Una pregunta estúpida. ¿Quién si no? El problema era que James no me había comentado que estuvieran en contacto. Me había hablado con frecuencia del que fuera su mejor amigo en el instituto; no se había extendido tanto con el asunto por el que se habían separado. Tenía otros amigos… pero íbamos a casarnos, y tengo la costumbre de intentar arreglar las cosas. Fui yo la que puso el nombre de Alex en la lista, sin saber siquiera si la dirección que había encontrado en la antigua libreta de direcciones de James era la correcta. Pensé que lo que hubiera ocurrido entre ellos podría arreglarse con un poco de ayuda. No me sorprendió que Alex se excusara por no poder asistir, pero, al menos, yo lo había intentado. Parecía que mis intentos habían tenido un resultado más positivo del que imaginaba.

– Sí.

– Fue una boda muy bonita -dije-. Una pena que no pudieras venir, pero ahora podremos disfrutar de una larga visita.

– James me mandó algunas fotos. Se os veía muy felices.
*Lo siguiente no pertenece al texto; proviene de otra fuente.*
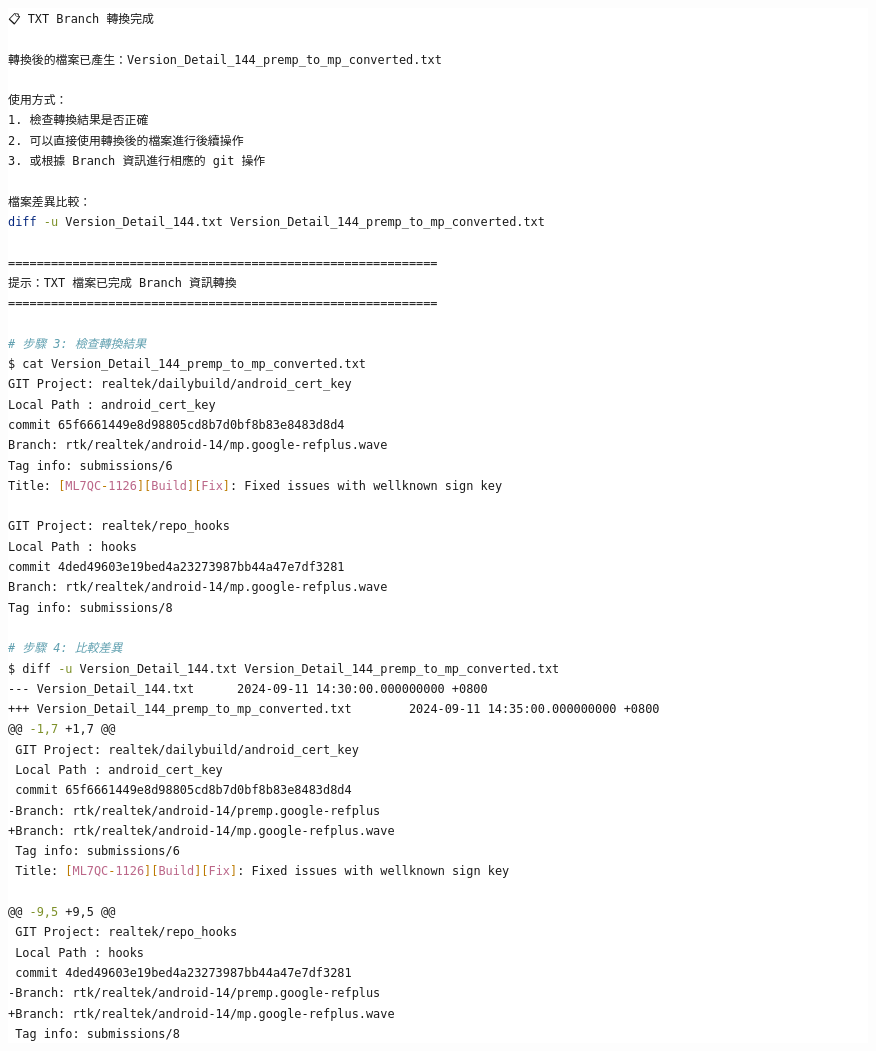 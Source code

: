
 ```bash
📋 TXT Branch 轉換完成

轉換後的檔案已產生：Version_Detail_144_premp_to_mp_converted.txt

使用方式：
1. 檢查轉換結果是否正確
2. 可以直接使用轉換後的檔案進行後續操作
3. 或根據 Branch 資訊進行相應的 git 操作

檔案差異比較：
diff -u Version_Detail_144.txt Version_Detail_144_premp_to_mp_converted.txt

============================================================
提示：TXT 檔案已完成 Branch 資訊轉換
============================================================

# 步驟 3: 檢查轉換結果
$ cat Version_Detail_144_premp_to_mp_converted.txt
GIT Project: realtek/dailybuild/android_cert_key
Local Path : android_cert_key
commit 65f6661449e8d98805cd8b7d0bf8b83e8483d8d4
Branch: rtk/realtek/android-14/mp.google-refplus.wave
Tag info: submissions/6
Title: [ML7QC-1126][Build][Fix]: Fixed issues with wellknown sign key

GIT Project: realtek/repo_hooks
Local Path : hooks
commit 4ded49603e19bed4a23273987bb44a47e7df3281
Branch: rtk/realtek/android-14/mp.google-refplus.wave
Tag info: submissions/8

# 步驟 4: 比較差異
$ diff -u Version_Detail_144.txt Version_Detail_144_premp_to_mp_converted.txt
--- Version_Detail_144.txt      2024-09-11 14:30:00.000000000 +0800
+++ Version_Detail_144_premp_to_mp_converted.txt        2024-09-11 14:35:00.000000000 +0800
@@ -1,7 +1,7 @@
 GIT Project: realtek/dailybuild/android_cert_key
 Local Path : android_cert_key
 commit 65f6661449e8d98805cd8b7d0bf8b83e8483d8d4
-Branch: rtk/realtek/android-14/premp.google-refplus
+Branch: rtk/realtek/android-14/mp.google-refplus.wave
 Tag info: submissions/6
 Title: [ML7QC-1126][Build][Fix]: Fixed issues with wellknown sign key
 
@@ -9,5 +9,5 @@
 GIT Project: realtek/repo_hooks
 Local Path : hooks
 commit 4ded49603e19bed4a23273987bb44a47e7df3281
-Branch: rtk/realtek/android-14/premp.google-refplus
+Branch: rtk/realtek/android-14/mp.google-refplus.wave
 Tag info: submissions/8
```

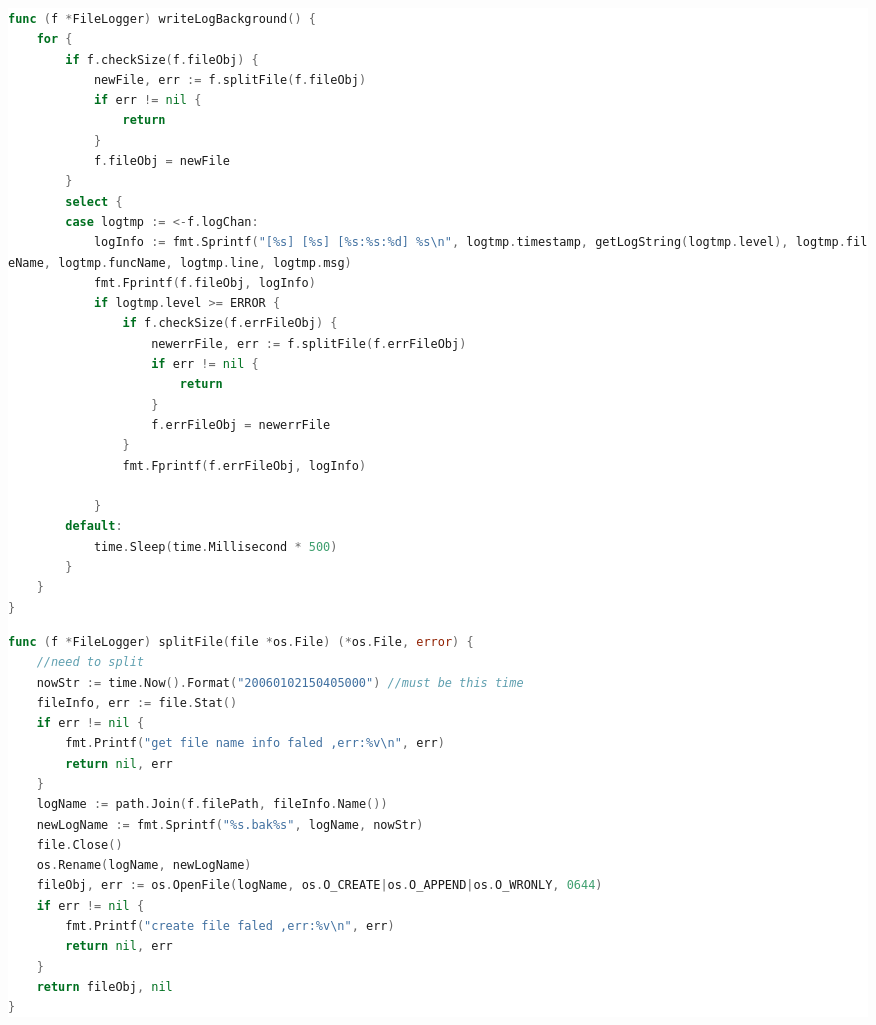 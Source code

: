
 ``` go
func (f *FileLogger) writeLogBackground() {
	for {
		if f.checkSize(f.fileObj) {
			newFile, err := f.splitFile(f.fileObj)
			if err != nil {
				return
			}
			f.fileObj = newFile
		}
		select {
		case logtmp := <-f.logChan:
			logInfo := fmt.Sprintf("[%s] [%s] [%s:%s:%d] %s\n", logtmp.timestamp, getLogString(logtmp.level), logtmp.fileName, logtmp.funcName, logtmp.line, logtmp.msg)
			fmt.Fprintf(f.fileObj, logInfo)
			if logtmp.level >= ERROR {
				if f.checkSize(f.errFileObj) {
					newerrFile, err := f.splitFile(f.errFileObj)
					if err != nil {
						return
					}
					f.errFileObj = newerrFile
				}
				fmt.Fprintf(f.errFileObj, logInfo)

			}
		default:
			time.Sleep(time.Millisecond * 500)
		}
	}
}
```
``` go
func (f *FileLogger) splitFile(file *os.File) (*os.File, error) {
	//need to split
	nowStr := time.Now().Format("20060102150405000") //must be this time
	fileInfo, err := file.Stat()
	if err != nil {
		fmt.Printf("get file name info faled ,err:%v\n", err)
		return nil, err
	}
	logName := path.Join(f.filePath, fileInfo.Name())
	newLogName := fmt.Sprintf("%s.bak%s", logName, nowStr)
	file.Close()
	os.Rename(logName, newLogName)
	fileObj, err := os.OpenFile(logName, os.O_CREATE|os.O_APPEND|os.O_WRONLY, 0644)
	if err != nil {
		fmt.Printf("create file faled ,err:%v\n", err)
		return nil, err
	}
	return fileObj, nil
}
```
– ¿Te envió fotos? ¿De nuestra boda? -miré hacia la repisa de la chimenea, a la foto enmarcada de nuestra boda seis años atrás. Siempre he tenido la duda de cuánto tiempo es aceptable mostrar fotos de boda. Supongo que hasta que empiecen a llegar las fotos de los niños.

– Sí.

Eso también me sorprendió. Yo había enviado fotos a algunos de mis amigos que no habían podido asistir, pero… bueno, eran mujeres. Las chicas hacían esas cosas, se reían con las fotos y enviaban largos e-mails.

– Bueno… -me detuve en un silencio incómodo-. ¿Cuándo llegas entonces?
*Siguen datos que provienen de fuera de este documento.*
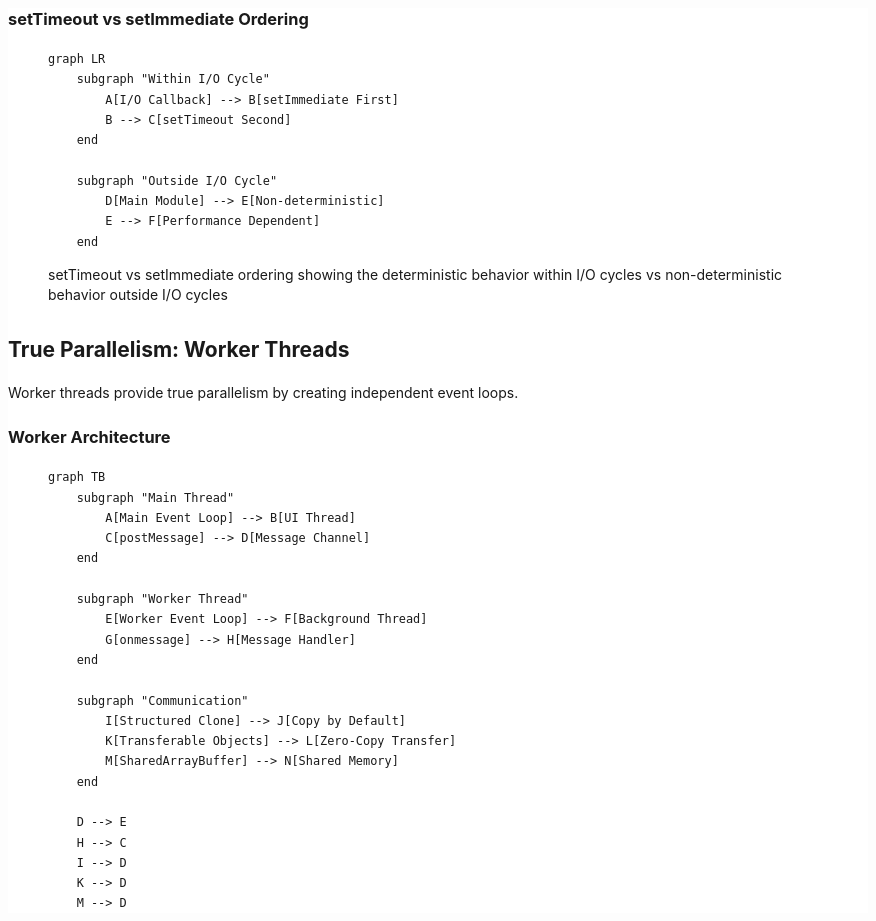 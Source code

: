 </figure>

### setTimeout vs setImmediate Ordering

<figure>

```mermaid
graph LR
    subgraph "Within I/O Cycle"
        A[I/O Callback] --> B[setImmediate First]
        B --> C[setTimeout Second]
    end

    subgraph "Outside I/O Cycle"
        D[Main Module] --> E[Non-deterministic]
        E --> F[Performance Dependent]
    end
```

<figcaption>setTimeout vs setImmediate ordering showing the deterministic behavior within I/O cycles vs non-deterministic behavior outside I/O cycles</figcaption>

</figure>

## True Parallelism: Worker Threads

Worker threads provide true parallelism by creating independent event loops.

### Worker Architecture

<figure>

```mermaid
graph TB
    subgraph "Main Thread"
        A[Main Event Loop] --> B[UI Thread]
        C[postMessage] --> D[Message Channel]
    end

    subgraph "Worker Thread"
        E[Worker Event Loop] --> F[Background Thread]
        G[onmessage] --> H[Message Handler]
    end

    subgraph "Communication"
        I[Structured Clone] --> J[Copy by Default]
        K[Transferable Objects] --> L[Zero-Copy Transfer]
        M[SharedArrayBuffer] --> N[Shared Memory]
    end

    D --> E
    H --> C
    I --> D
    K --> D
    M --> D
```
– Me falta cerrar algunas cosas con la compañía aérea. Ya se lo diré a Jamie.

– Claro. ¿Quieres hablar con él?

– Le enviaré un e-mail.

– Como quieras. Se lo diré.

– Bueno, Anne, son más de las dos de la mañana aquí. Me voy a la cama. Hablaremos pronto.
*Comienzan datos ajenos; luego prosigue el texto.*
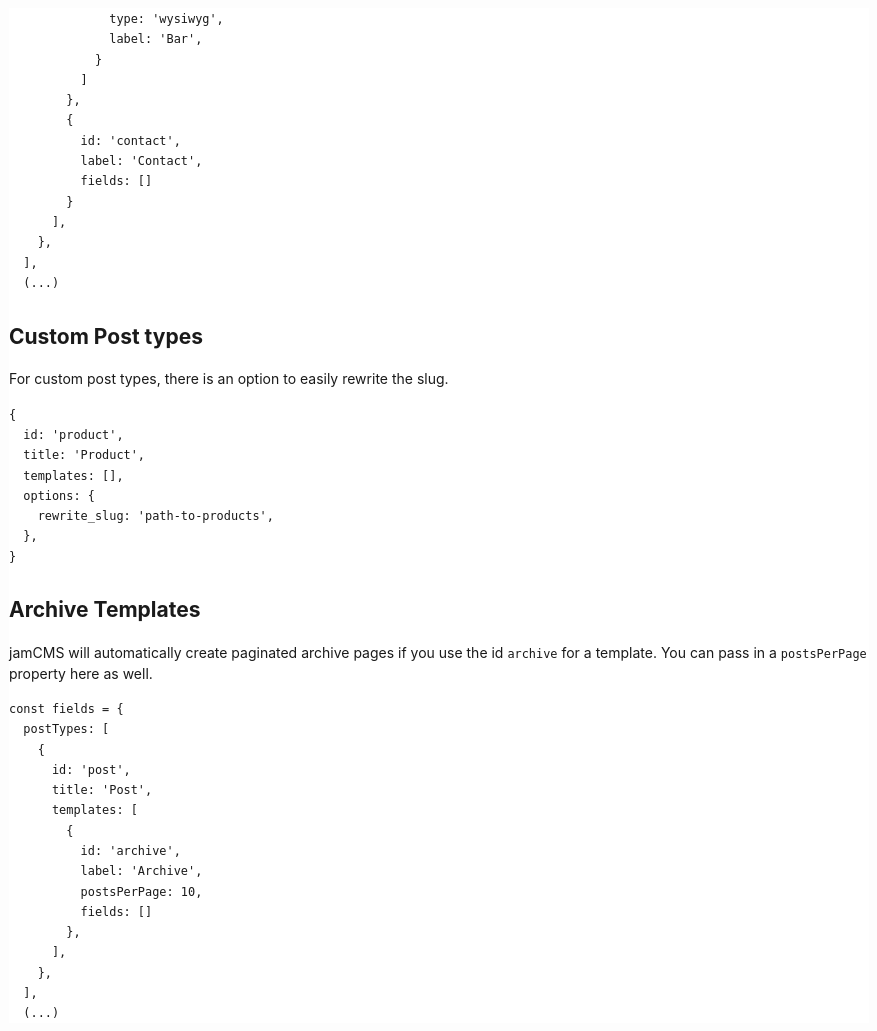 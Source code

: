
 ```
              type: 'wysiwyg',
              label: 'Bar',
            }
          ]
        },
        {
          id: 'contact',
          label: 'Contact',
          fields: []
        }
      ],
    },
  ],
  (...)
```

## Custom Post types

For custom post types, there is an option to easily rewrite the slug.

```
{
  id: 'product',
  title: 'Product',
  templates: [],
  options: {
    rewrite_slug: 'path-to-products',
  },
}
```

## Archive Templates

jamCMS will automatically create paginated archive pages if you use the id `archive` for a template. You can pass in a `postsPerPage` property here as well.

```
const fields = {
  postTypes: [
    {
      id: 'post',
      title: 'Post',
      templates: [
        {
          id: 'archive',
          label: 'Archive',
          postsPerPage: 10,
          fields: []
        },
      ],
    },
  ],
  (...)
```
– Adiós, Alex… -y colgó sin dejarme terminar, mirando sorprendida el auricular.

Que estuviera en contacto con James no tenía nada de raro. La amistad entre los hombres no era como la de las mujeres. Mi marido no me había dicho que hubiera hablado con Alex, pero eso no significaba que quisiera guardarlo en secreto. Significaba, sencillamente, que no le había parecido lo suficientemente importante como para compartirlo conmigo. De hecho, debería alegrarme que hubieran resuelto sus diferencias. Sería divertido conocer al amigo de James, Alex, el canalla harapiento que no dejaba de dar vueltas y más vueltas alrededor de la escarpada roca del poema. El que me había prometido dulces del País de las Maravillas. El que llamaba Jamie a mi marido en vez de James.